Gracias a mis directores de tesis, la Dra. Guadalupe Juez Pérez y el Dr. Francisco Rodríguez Valera, quienes en el verano de 1989 me aceptaron en su laboratorio, señalaron el camino a seguir y, sin pretenderlo, transmitieron su pasión por la investigación más genuina.
Gracias a mis padres por demostrarme con su ejemplo que con el trabajo se suple cualquier limitación.
Gracias a mi amada esposa Geli, a quien conocí, como no podía ser de otra forma, un verano de hace ya muchos años, uno de esos veranos que me cambiaron la vida.

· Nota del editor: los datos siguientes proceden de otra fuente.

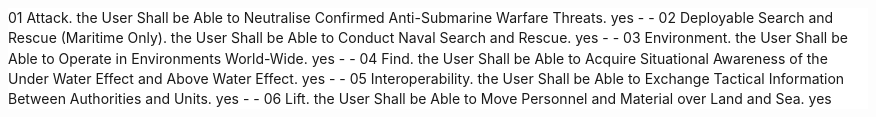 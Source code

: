 <tr>
<td>01</Td>
<td>
Attack. the User Shall be Able to Neutralise Confirmed Anti-Submarine Warfare Threats.
</Td>
<td>yes</Td>
<td>-</Td>
<td>
-
</Td>
</Tr>
<tr>
<td>02</Td>
<td>
Deployable Search and Rescue (Maritime Only). the User Shall be Able to Conduct Naval Search and Rescue.
</Td>
<td>yes</Td>
<td>-</Td>
<td>
-
</Td>
</Tr>
<tr>
<td>03</Td>
<td>
Environment. the User Shall be Able to Operate in Environments World-Wide.
</Td>
<td>yes</Td>
<td>-</Td>
<td>
-
</Td>
</Tr>
<tr>
<td>04</Td>
<td>
Find. the User Shall be Able to Acquire Situational Awareness of the Under Water Effect and Above Water Effect.
</Td>
<td>yes</Td>
<td>-</Td>
<td>
-
</Td>
</Tr>
<tr>
<td>05</Td>
<td>
Interoperability. the User Shall be Able to Exchange Tactical Information Between Authorities and Units.
</Td>
<td>yes</Td>
<td>-</Td>
<td>
-
</Td>
</Tr>
<tr>
<td>06</Td>
<td>
Lift. the User Shall be Able to Move Personnel and Material over Land and Sea.
</Td>
<td>yes</Td> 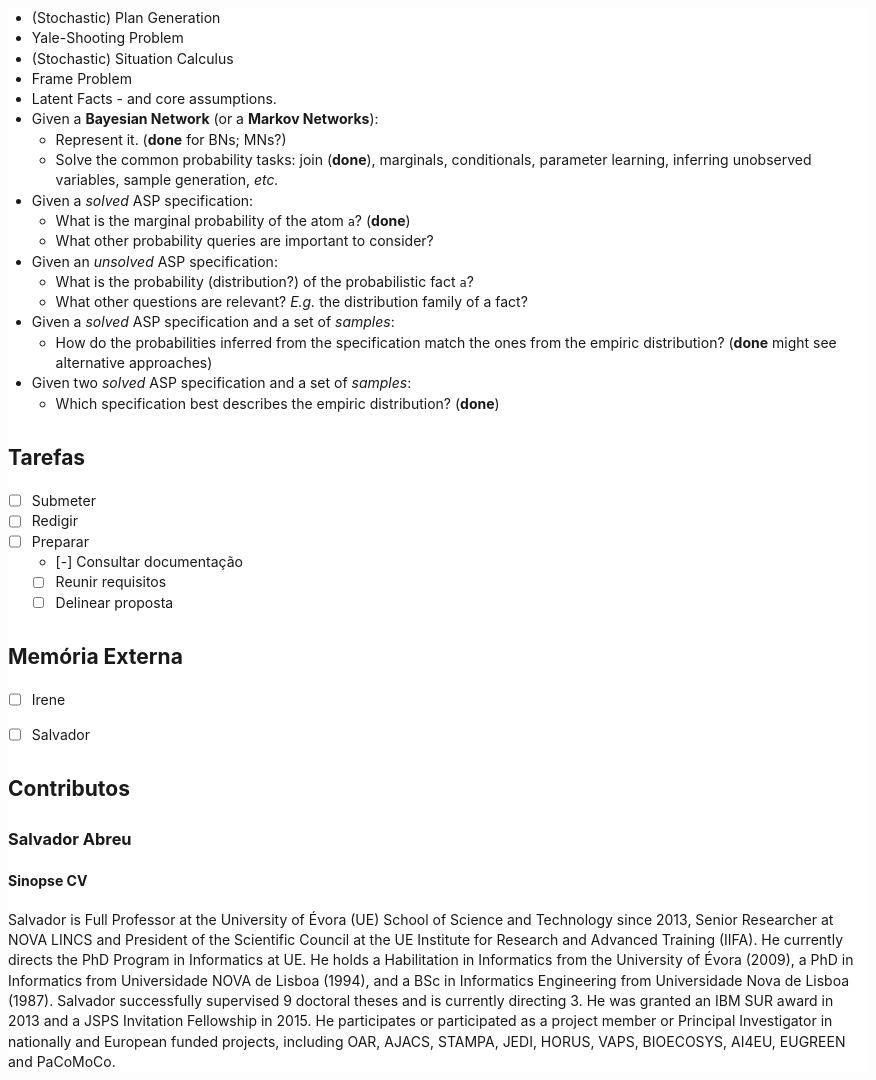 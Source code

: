 - (Stochastic) Plan Generation
- Yale-Shooting Problem
- (Stochastic) Situation Calculus
- Frame Problem
- Latent Facts - and core assumptions.
- Given a **Bayesian Network** (or a **Markov Networks**):
  - Represent it. (**done** for BNs; MNs?)
  - Solve the common probability tasks: join (**done**), marginals, conditionals, parameter learning, inferring unobserved variables, sample generation, _etc._
- Given a _solved_ ASP specification:
  - What is the marginal probability of the atom `a`? (**done**)
  - What other probability queries are important to consider?
- Given an _unsolved_ ASP specification:
  - What is the probability (distribution?) of the probabilistic fact `a`?
  - What other questions are relevant? _E.g._ the distribution family of a fact?
- Given a _solved_ ASP specification and a set of _samples_:
  - How do the probabilities inferred from the specification match the ones from the empiric distribution? (**done** might see alternative approaches)
- Given two _solved_ ASP specification and a set of _samples_:
  - Which specification best describes the empiric distribution? (**done**)

## Tarefas

- [ ] Submeter
- [ ] Redigir
- [ ] Preparar
  - [-] Consultar documentação
  - [ ] Reunir requisitos
  - [ ] Delinear proposta

## Memória Externa

- [ ] Irene
- [ ] Salvador


## Contributos

### Salvador Abreu

#### Sinopse CV

Salvador is Full Professor at the University of Évora (UE) School of Science and Technology since 2013, Senior Researcher at NOVA LINCS and President of the Scientific Council at the UE Institute for Research and Advanced Training (IIFA). He currently directs the PhD Program in Informatics at UE.
He holds a Habilitation in Informatics from the University of Évora (2009), a PhD in Informatics from Universidade NOVA de Lisboa (1994), and a BSc in Informatics Engineering from Universidade Nova de Lisboa (1987).
Salvador successfully supervised 9 doctoral theses and is currently directing 3. He was granted an IBM SUR award in 2013 and a JSPS Invitation Fellowship in 2015. He participates or participated as a project member or Principal Investigator in nationally and European funded projects, including OAR, AJACS, STAMPA, JEDI,
HORUS, VAPS, BIOECOSYS, AI4EU, EUGREEN and PaCoMoCo.
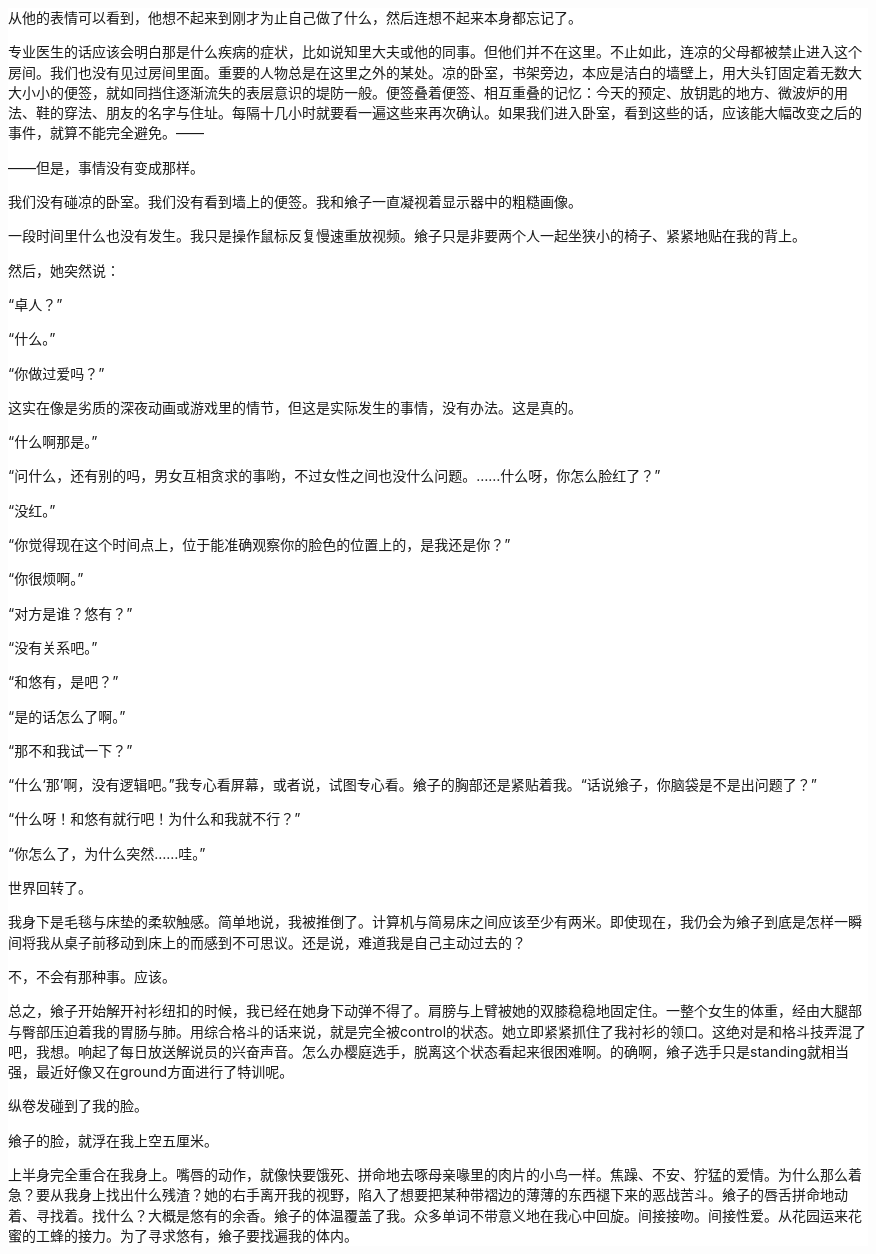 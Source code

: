 从他的表情可以看到，他想不起来到刚才为止自己做了什么，然后连想不起来本身都忘记了。

专业医生的话应该会明白那是什么疾病的症状，比如说知里大夫或他的同事。但他们并不在这里。不止如此，连凉的父母都被禁止进入这个房间。我们也没有见过房间里面。重要的人物总是在这里之外的某处。凉的卧室，书架旁边，本应是洁白的墙壁上，用大头钉固定着无数大大小小的便签，就如同挡住逐渐流失的表层意识的堤防一般。便签叠着便签、相互重叠的记忆：今天的预定、放钥匙的地方、微波炉的用法、鞋的穿法、朋友的名字与住址。每隔十几小时就要看一遍这些来再次确认。如果我们进入卧室，看到这些的话，应该能大幅改变之后的事件，就算不能完全避免。——

——但是，事情没有变成那样。

我们没有碰凉的卧室。我们没有看到墙上的便签。我和飨子一直凝视着显示器中的粗糙画像。

一段时间里什么也没有发生。我只是操作鼠标反复慢速重放视频。飨子只是非要两个人一起坐狭小的椅子、紧紧地贴在我的背上。

然后，她突然说：

“卓人？”

“什么。”

“你做过爱吗？”

这实在像是劣质的深夜动画或游戏里的情节，但这是实际发生的事情，没有办法。这是真的。

“什么啊那是。”

“问什么，还有别的吗，男女互相贪求的事哟，不过女性之间也没什么问题。……什么呀，你怎么脸红了？”

“没红。”

“你觉得现在这个时间点上，位于能准确观察你的脸色的位置上的，是我还是你？”

“你很烦啊。”

“对方是谁？悠有？”

“没有关系吧。”

“和悠有，是吧？”

“是的话怎么了啊。”

“那不和我试一下？”

“什么‘那’啊，没有逻辑吧。”我专心看屏幕，或者说，试图专心看。飨子的胸部还是紧贴着我。“话说飨子，你脑袋是不是出问题了？”

“什么呀！和悠有就行吧！为什么和我就不行？”

“你怎么了，为什么突然……哇。”

世界回转了。

我身下是毛毯与床垫的柔软触感。简单地说，我被推倒了。计算机与简易床之间应该至少有两米。即使现在，我仍会为飨子到底是怎样一瞬间将我从桌子前移动到床上的而感到不可思议。还是说，难道我是自己主动过去的？

不，不会有那种事。应该。

总之，飨子开始解开衬衫纽扣的时候，我已经在她身下动弹不得了。肩膀与上臂被她的双膝稳稳地固定住。一整个女生的体重，经由大腿部与臀部压迫着我的胃肠与肺。用综合格斗的话来说，就是完全被control的状态。她立即紧紧抓住了我衬衫的领口。这绝对是和格斗技弄混了吧，我想。响起了每日放送解说员的兴奋声音。怎么办樱庭选手，脱离这个状态看起来很困难啊。的确啊，飨子选手只是standing就相当强，最近好像又在ground方面进行了特训呢。

纵卷发碰到了我的脸。

飨子的脸，就浮在我上空五厘米。

上半身完全重合在我身上。嘴唇的动作，就像快要饿死、拼命地去啄母亲喙里的肉片的小鸟一样。焦躁、不安、狞猛的爱情。为什么那么着急？要从我身上找出什么残渣？她的右手离开我的视野，陷入了想要把某种带褶边的薄薄的东西褪下来的恶战苦斗。飨子的唇舌拼命地动着、寻找着。找什么？大概是悠有的余香。飨子的体温覆盖了我。众多单词不带意义地在我心中回旋。间接接吻。间接性爱。从花园运来花蜜的工蜂的接力。为了寻求悠有，飨子要找遍我的体内。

Muchísimas gracias a todos.
NOTA: Este discurso se ha publicado en este blog con el permiso expreso de su autor: Francis Mojica
Me alegro mucho, gran científico. Gran persona. Ojalá cunda su ejemplo y deje estela. Todo empezó en las salinas de Santa Pola…
Vi un trocito del acto de investidura de Francis Mojica con mis alumnos de instituto, para mostrarles este tipo de actos, que era eso de Doctor honoris causa, que no conocían, los birretes…, por cierto me preguntaron por los colores de las togas. Ahora está transcripción del del discurso de Francis me viene fenomenal para leer y comentar muchos aspectos de la ciencia. El discurso es espléndido y emocionante y como bien dice Francis, tú, Lluís dedicas tu tiempo a compartir con los demás, así que muchísimas gracias por este Post.
Me alegro que la lectura de estos discursos cumpla su objetivo, de motivación e inspiración.
Muchísimas gracias, enhorabuena, felicidades.